Sheridan Harbridge’s Tessa begins all sass and confidence. In an expertly conceived opening scene, Tessa describes the adrenalin rush of cross-examination. It is a sport, a competition (‘You’re only as good as your last brief’), and Tessa takes a shameless delight not just in winning, but in winning in a way no one – not the prosecution, not the defendant, not the witness – sees coming. She is unapologetic about her tactics. She doesn’t get emotionally involved. She just plays the game within its rules.
She is, Tessa tells herself as she probes holes in the evidence of a sexual assault victim, merely doing what she has been trained to do. If her client is found not guilty, she reasons, the blame lies with the police and prosecutors who have not done a thorough enough job of proving their case. She trusts in her mantras: there is ‘no real truth, only legal truth’, ‘defence is about human rights’, ‘he did not know there was no consent’.
If there is a question Miller might have interrogated more deeply, it is why so many women like Tessa are, consciously or unconsciously, complicit in the undermining of other women? Why, as Prima Facie suggests, do we need to find ourselves on the other side of the equation before we recognise the insidiousness of the particular social or legal structures we are upholding? Why are we persuaded to believe that trying to beat men at their own game is the only way for women to make their mark?
Miller goes some way towards answering these questions in giving Tessa a working-class background and a compelling need to prove herself worthy of her place in prestigious chambers, surrounded as she is by the offspring of judges and products of the private school system. For all her mockery of posh schoolgirls and ponderous judges, Tessa can’t shake the chip on her shoulder. While this impels much of her allegiance to the ‘legal truth’, it doesn’t entirely account for her refusal to acknowledge the full emotional toll being borne by the women she cross-examines. In allowing Tessa to doubt the law but not her own loyalty to it, Miller perhaps lets Tessa off too lightly.
As Tessa, Harbridge skilfully navigates the currents that carry her from exhilaration to confusion to despair. In a perceptively calibrated performance, Harbridge brings not only emotional heft to Tessa’s story but also a striking physicality, notes heightened by Lee Lewis’s sensitive direction. As Tess manoeuvres a single black office chair (set design by Renée Mulder), we witness the joy she takes in her own body, from her embodiment of those people she mimics and mocks to her abandoned dancing on a night out with colleagues.
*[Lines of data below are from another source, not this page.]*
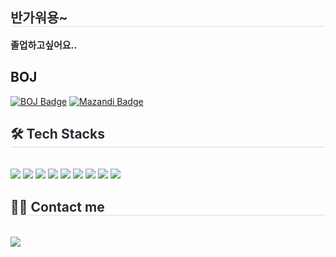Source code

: 
<div style="text-align: left;"> 
    <h2 style="border-bottom: 1px solid #d8dee4; color: #282d33;"> 반가워용~ </h2>  
    <div style="font-weight: 700; font-size: 15px; text-align: left; color: #282d33;"> 졸업하고싶어요.. </div> 
    </div>
    <div>
    <h2>BOJ</h2>
    <a href="https://solved.ac/profile/igomae"><img src="http://mazassumnida.wtf/api/v2/generate_badge?boj=igomae" alt="BOJ Badge"></a>
    <a href="https://solved.ac/profile/igomae"><img src="http://mazandi.herokuapp.com/api?handle=igomae&theme=warm" alt="Mazandi Badge"></a>
    </div>
    <div style="text-align: left;">
    <h2 style="border-bottom: 1px solid #d8dee4; color: #282d33;"> 🛠️ Tech Stacks </h2> <br> 
    <div style="margin: ; text-align: left;" "text-align: left;"> <img src="https://img.shields.io/badge/Python-3776AB?style=flat&logo=Python&logoColor=white">
          <img src="https://img.shields.io/badge/C-A8B9CC?style=flat&logo=C&logoColor=white">
          <img src="https://img.shields.io/badge/C++-00599C?style=flat&logo=C%2B%2B&logoColor=white">
          <img src="https://img.shields.io/badge/Git-F05032?style=flat&logo=Git&logoColor=white">
          <img src="https://img.shields.io/badge/Github-181717?style=flat&logo=Github&logoColor=white">
          <img src="https://img.shields.io/badge/HTML5-E34F26?style=flat&logo=HTML5&logoColor=white">
          <img src="https://img.shields.io/badge/CSS3-1572B6?style=flat&logo=CSS3&logoColor=white">
          <img src="https://img.shields.io/badge/Tensorflow-FF6F00?style=flat&logo=Tensorflow&logoColor=white">
          <img src="https://img.shields.io/badge/Javascript-F7DF1E?style=flat&logo=Javascript&logoColor=white">
          </div>
    </div>
    <div style="text-align: left;">
    <h2 style="border-bottom: 1px solid #d8dee4; color: #282d33;"> 🧑‍💻 Contact me </h2> <br> 
    <div style="text-align: left;"> <a href=https://www.instagram.com/ln.starr_/> <img src="https://img.shields.io/badge/Instagram-E4405F?style=flat&logo=Instagram&logoColor=white&link=https://www.instagram.com/ln.starr_/"> </a>
          </div>  <br> 
    <div style="text-align: left;">  </div> 
    </div>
Not only does the sexual assault rob Tessa of her own agency in her body – her delight in her own sexuality – there is in Harbridge’s performance a palpable sense of the deadening shift in Tessa’s centre of gravity.
Watching Prima Facie in 2023, it is impossible not to feel the echo of what was, in effect, the trial of Brittany Higgins as she sought to press a case of sexual assault against her colleague Bruce Lehrmann. While Prima Facie deftly encapsulates the issues arising out of that aborted trial, there is now a sense that this is a play running behind the news rather than ahead of it. Notwithstanding, both the play and its real-life mirror ask the same pivotal question of our judicial system: why are the women in these cases forced to lay out their heart and soul for ‘the law’ to pick over, while the men are permitted not only to remain silent but also to let ‘the law’ do their speaking for them?
Prima Facie may offer no answer as to how we might make the legal system more equitable for victims of sexual assault while still enforcing a necessary right to the presumption of innocence. Nevertheless, it is a forceful and moving argument against the status quo.
Prima Facie (Melbourne Theatre Company) continues at the Fairfax Studio, Arts Centre Melbourne until 25 March 2023. Performance attended: 11 February.